§ **Exercise directions**
In the records below, pick out all lines containing the word "arquivo".

/---

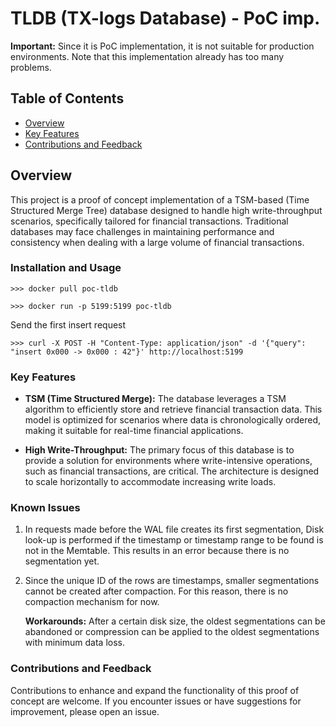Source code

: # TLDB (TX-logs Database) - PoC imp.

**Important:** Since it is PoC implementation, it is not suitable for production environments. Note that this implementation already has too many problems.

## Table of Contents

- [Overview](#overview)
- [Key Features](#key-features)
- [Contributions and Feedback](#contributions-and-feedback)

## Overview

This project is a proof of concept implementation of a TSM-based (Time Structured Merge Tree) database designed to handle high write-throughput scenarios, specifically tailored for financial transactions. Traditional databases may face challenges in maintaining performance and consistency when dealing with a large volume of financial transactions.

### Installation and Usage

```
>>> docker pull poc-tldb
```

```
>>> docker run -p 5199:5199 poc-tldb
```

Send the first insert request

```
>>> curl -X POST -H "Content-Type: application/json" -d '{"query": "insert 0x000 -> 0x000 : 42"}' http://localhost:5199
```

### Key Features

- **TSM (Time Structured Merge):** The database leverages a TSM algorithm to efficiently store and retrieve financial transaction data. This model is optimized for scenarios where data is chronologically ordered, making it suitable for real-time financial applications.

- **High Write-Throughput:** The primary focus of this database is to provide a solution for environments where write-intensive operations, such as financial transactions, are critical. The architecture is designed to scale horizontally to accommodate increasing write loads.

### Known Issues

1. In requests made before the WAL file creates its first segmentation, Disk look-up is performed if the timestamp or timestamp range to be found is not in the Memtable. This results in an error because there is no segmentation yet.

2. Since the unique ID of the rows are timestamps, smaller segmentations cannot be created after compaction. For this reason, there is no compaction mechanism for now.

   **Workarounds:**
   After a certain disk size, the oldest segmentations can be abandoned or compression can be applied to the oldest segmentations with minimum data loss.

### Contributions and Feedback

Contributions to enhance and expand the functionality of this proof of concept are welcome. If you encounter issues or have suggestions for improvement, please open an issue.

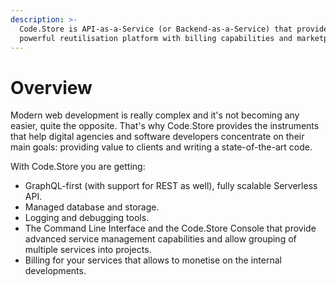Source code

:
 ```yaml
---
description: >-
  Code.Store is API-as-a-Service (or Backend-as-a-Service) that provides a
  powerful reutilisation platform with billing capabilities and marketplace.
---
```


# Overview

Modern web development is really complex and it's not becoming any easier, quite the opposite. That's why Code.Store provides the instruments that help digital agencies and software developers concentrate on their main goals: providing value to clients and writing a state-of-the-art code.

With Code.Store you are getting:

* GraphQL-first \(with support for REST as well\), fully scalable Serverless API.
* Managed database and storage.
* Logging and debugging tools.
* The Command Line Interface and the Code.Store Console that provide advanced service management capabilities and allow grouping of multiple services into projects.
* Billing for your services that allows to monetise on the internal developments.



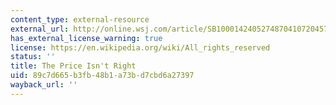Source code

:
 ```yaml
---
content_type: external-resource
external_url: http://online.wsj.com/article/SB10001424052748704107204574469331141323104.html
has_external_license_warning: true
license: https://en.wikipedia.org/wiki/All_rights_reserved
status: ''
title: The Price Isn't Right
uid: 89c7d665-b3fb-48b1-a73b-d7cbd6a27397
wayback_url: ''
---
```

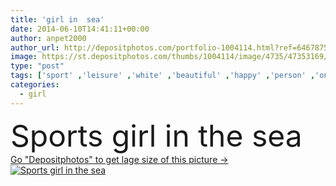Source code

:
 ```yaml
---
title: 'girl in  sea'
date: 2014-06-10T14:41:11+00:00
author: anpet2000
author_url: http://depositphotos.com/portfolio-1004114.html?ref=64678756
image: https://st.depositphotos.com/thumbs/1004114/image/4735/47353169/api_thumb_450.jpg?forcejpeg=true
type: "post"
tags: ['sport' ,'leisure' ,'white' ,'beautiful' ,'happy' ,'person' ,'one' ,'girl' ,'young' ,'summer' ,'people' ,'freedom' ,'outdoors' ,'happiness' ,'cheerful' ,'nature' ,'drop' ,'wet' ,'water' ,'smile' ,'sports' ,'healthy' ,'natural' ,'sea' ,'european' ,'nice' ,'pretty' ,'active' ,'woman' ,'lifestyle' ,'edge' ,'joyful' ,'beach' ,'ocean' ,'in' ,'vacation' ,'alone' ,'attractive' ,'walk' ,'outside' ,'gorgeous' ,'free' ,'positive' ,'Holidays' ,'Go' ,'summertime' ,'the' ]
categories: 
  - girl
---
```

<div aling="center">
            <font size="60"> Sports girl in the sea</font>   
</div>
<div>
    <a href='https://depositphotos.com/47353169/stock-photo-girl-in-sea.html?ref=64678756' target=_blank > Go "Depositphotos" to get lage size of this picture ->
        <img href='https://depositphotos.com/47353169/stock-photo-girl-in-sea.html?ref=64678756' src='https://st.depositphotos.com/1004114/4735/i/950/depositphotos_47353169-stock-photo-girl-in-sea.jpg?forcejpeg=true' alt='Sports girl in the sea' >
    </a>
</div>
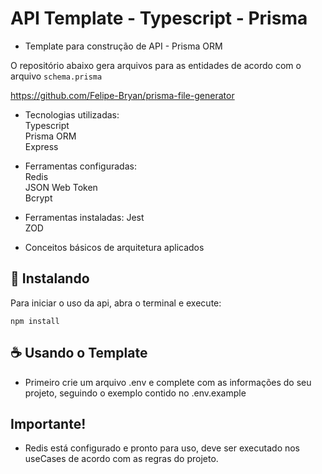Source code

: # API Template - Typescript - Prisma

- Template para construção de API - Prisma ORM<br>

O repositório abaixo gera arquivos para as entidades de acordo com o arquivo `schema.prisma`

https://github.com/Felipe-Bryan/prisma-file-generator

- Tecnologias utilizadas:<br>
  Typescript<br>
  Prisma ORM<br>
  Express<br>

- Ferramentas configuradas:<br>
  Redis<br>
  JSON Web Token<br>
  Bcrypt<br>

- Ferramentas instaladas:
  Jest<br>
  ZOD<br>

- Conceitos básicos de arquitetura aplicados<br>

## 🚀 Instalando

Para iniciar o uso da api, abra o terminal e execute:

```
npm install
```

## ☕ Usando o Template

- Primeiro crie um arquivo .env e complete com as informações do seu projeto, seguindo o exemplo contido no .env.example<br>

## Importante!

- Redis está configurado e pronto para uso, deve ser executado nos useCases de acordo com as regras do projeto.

\---
/---

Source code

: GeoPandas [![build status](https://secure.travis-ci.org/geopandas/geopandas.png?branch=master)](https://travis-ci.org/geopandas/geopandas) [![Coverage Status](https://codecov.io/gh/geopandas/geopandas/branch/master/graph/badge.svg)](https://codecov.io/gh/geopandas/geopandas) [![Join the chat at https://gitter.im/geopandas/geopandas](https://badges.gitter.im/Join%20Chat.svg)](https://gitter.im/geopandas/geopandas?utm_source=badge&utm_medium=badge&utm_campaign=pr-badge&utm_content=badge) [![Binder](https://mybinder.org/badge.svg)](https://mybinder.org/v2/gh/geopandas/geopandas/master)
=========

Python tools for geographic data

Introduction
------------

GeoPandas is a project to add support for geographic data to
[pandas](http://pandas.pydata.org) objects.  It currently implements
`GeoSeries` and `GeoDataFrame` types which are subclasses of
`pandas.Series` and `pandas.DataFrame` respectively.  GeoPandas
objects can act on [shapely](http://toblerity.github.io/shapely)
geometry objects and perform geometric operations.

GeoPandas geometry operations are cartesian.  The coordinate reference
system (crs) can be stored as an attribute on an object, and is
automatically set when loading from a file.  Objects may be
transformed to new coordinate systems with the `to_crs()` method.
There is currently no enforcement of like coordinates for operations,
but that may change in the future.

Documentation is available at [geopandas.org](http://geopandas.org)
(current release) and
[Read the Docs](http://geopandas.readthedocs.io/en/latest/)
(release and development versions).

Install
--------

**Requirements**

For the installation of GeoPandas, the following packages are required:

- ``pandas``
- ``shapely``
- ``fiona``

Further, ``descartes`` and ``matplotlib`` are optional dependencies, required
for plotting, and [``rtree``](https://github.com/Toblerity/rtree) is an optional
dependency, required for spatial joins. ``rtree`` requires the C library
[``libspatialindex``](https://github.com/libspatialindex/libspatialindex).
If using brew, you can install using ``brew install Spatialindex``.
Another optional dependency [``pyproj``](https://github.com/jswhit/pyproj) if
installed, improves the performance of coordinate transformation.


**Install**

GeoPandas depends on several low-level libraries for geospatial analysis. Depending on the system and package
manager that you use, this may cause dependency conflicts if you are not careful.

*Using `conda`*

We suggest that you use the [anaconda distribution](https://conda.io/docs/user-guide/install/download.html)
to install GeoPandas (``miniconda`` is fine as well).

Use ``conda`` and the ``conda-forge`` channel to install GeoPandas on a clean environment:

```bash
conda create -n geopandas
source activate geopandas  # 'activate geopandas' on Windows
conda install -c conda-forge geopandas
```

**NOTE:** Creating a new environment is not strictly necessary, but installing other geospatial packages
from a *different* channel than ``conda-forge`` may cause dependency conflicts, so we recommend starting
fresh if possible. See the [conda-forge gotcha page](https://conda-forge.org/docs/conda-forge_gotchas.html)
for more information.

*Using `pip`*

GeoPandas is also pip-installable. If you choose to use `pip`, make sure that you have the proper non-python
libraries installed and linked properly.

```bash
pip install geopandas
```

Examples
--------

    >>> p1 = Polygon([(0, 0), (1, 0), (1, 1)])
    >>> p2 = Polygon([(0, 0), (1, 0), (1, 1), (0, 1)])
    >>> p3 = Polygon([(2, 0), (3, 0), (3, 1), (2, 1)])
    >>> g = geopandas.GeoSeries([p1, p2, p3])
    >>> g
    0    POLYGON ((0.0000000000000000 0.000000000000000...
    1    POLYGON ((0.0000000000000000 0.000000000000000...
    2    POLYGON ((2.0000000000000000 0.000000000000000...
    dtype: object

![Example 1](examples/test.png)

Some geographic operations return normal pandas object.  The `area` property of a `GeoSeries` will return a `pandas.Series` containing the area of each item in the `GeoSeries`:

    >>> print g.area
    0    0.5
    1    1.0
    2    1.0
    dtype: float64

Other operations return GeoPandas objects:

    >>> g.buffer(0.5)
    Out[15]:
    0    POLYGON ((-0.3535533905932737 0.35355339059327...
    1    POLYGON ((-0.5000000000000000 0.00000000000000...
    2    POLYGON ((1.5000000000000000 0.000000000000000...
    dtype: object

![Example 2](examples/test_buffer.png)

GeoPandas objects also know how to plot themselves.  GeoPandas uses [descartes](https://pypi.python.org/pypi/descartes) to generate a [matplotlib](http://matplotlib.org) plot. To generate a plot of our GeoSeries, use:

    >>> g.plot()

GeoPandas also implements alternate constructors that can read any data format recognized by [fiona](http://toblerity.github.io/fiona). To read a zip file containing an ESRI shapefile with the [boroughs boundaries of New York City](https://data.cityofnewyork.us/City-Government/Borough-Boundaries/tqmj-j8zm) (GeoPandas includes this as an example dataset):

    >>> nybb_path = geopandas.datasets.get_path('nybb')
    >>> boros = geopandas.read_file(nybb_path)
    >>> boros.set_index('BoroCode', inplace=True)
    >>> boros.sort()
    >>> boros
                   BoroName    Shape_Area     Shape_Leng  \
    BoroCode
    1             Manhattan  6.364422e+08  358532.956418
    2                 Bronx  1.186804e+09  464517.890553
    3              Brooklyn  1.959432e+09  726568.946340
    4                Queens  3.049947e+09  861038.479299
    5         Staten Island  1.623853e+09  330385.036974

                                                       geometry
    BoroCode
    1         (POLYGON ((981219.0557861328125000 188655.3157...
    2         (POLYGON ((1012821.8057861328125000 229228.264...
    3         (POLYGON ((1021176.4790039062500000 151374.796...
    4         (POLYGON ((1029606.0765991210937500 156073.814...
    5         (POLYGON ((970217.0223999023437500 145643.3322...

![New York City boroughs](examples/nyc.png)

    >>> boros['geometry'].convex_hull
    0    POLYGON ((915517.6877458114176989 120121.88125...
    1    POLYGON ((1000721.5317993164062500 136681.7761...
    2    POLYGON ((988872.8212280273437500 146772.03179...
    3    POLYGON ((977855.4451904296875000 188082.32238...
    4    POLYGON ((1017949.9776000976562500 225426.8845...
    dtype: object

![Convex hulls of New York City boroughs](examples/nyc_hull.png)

\---

§ **Completed task**
O repositório abaixo gera arquivos para as entidades de acordo com o arquivo `schema.prisma`
- Primeiro crie um arquivo .env e complete com as informações do seu projeto, seguindo o exemplo contido no .env.example<br>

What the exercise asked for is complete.